◆ What this task involves
The answer should consist of the records below, repeated exactly, and no pictures.

◆ Data to process
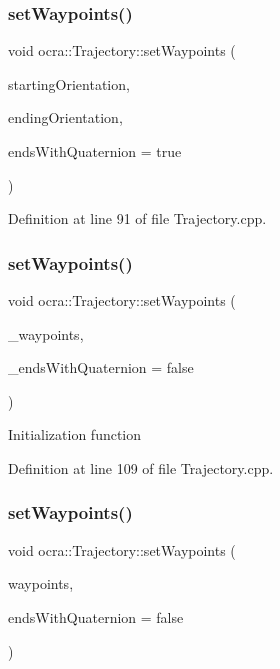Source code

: \subsubsection{\texorpdfstring{set\+Waypoints()}{setWaypoints()}\hspace{0.1cm}{\footnotesize\ttfamily [4/6]}}
{\footnotesize\ttfamily void ocra\+::\+Trajectory\+::set\+Waypoints (\begin{DoxyParamCaption}\item[{Eigen\+::\+Rotation3d \&}]{starting\+Orientation,  }\item[{Eigen\+::\+Rotation3d \&}]{ending\+Orientation,  }\item[{bool}]{ends\+With\+Quaternion = {\ttfamily true} }\end{DoxyParamCaption})}



Definition at line 91 of file Trajectory.\+cpp.

\hypertarget{classocra_1_1Trajectory_a24754dba11643737f02be0bd7c16023e}{}\label{classocra_1_1Trajectory_a24754dba11643737f02be0bd7c16023e} 
\subsubsection{\texorpdfstring{set\+Waypoints()}{setWaypoints()}\hspace{0.1cm}{\footnotesize\ttfamily [5/6]}}
{\footnotesize\ttfamily void ocra\+::\+Trajectory\+::set\+Waypoints (\begin{DoxyParamCaption}\item[{const std\+::list$<$ Eigen\+::\+Vector\+Xd $>$ \&}]{\+\_\+waypoints,  }\item[{bool}]{\+\_\+ends\+With\+Quaternion = {\ttfamily false} }\end{DoxyParamCaption})}

Initialization function

Definition at line 109 of file Trajectory.\+cpp.

\hypertarget{classocra_1_1Trajectory_adde90667693b2648420917e80a39d1e6}{}\label{classocra_1_1Trajectory_adde90667693b2648420917e80a39d1e6} 
\subsubsection{\texorpdfstring{set\+Waypoints()}{setWaypoints()}\hspace{0.1cm}{\footnotesize\ttfamily [6/6]}}
{\footnotesize\ttfamily void ocra\+::\+Trajectory\+::set\+Waypoints (\begin{DoxyParamCaption}\item[{Eigen\+::\+Matrix\+Xd \&}]{waypoints,  }\item[{bool}]{ends\+With\+Quaternion = {\ttfamily false} }\end{DoxyParamCaption})}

◆ Exercise response
Source code

: \subsubsection{\texorpdfstring{set\+Waypoints()}{setWaypoints()}\hspace{0.1cm}{\footnotesize\ttfamily [4/6]}}
{\footnotesize\ttfamily void ocra\+::\+Trajectory\+::set\+Waypoints (\begin{DoxyParamCaption}\item[{Eigen\+::\+Rotation3d \&}]{starting\+Orientation,  }\item[{Eigen\+::\+Rotation3d \&}]{ending\+Orientation,  }\item[{bool}]{ends\+With\+Quaternion = {\ttfamily true} }\end{DoxyParamCaption})}



Definition at line 91 of file Trajectory.\+cpp.

\hypertarget{classocra_1_1Trajectory_a24754dba11643737f02be0bd7c16023e}{}\label{classocra_1_1Trajectory_a24754dba11643737f02be0bd7c16023e} 
\subsubsection{\texorpdfstring{set\+Waypoints()}{setWaypoints()}\hspace{0.1cm}{\footnotesize\ttfamily [5/6]}}
{\footnotesize\ttfamily void ocra\+::\+Trajectory\+::set\+Waypoints (\begin{DoxyParamCaption}\item[{const std\+::list$<$ Eigen\+::\+Vector\+Xd $>$ \&}]{\+\_\+waypoints,  }\item[{bool}]{\+\_\+ends\+With\+Quaternion = {\ttfamily false} }\end{DoxyParamCaption})}

Initialization function

Definition at line 109 of file Trajectory.\+cpp.

\hypertarget{classocra_1_1Trajectory_adde90667693b2648420917e80a39d1e6}{}\label{classocra_1_1Trajectory_adde90667693b2648420917e80a39d1e6} 
\subsubsection{\texorpdfstring{set\+Waypoints()}{setWaypoints()}\hspace{0.1cm}{\footnotesize\ttfamily [6/6]}}
{\footnotesize\ttfamily void ocra\+::\+Trajectory\+::set\+Waypoints (\begin{DoxyParamCaption}\item[{Eigen\+::\+Matrix\+Xd \&}]{waypoints,  }\item[{bool}]{ends\+With\+Quaternion = {\ttfamily false} }\end{DoxyParamCaption})}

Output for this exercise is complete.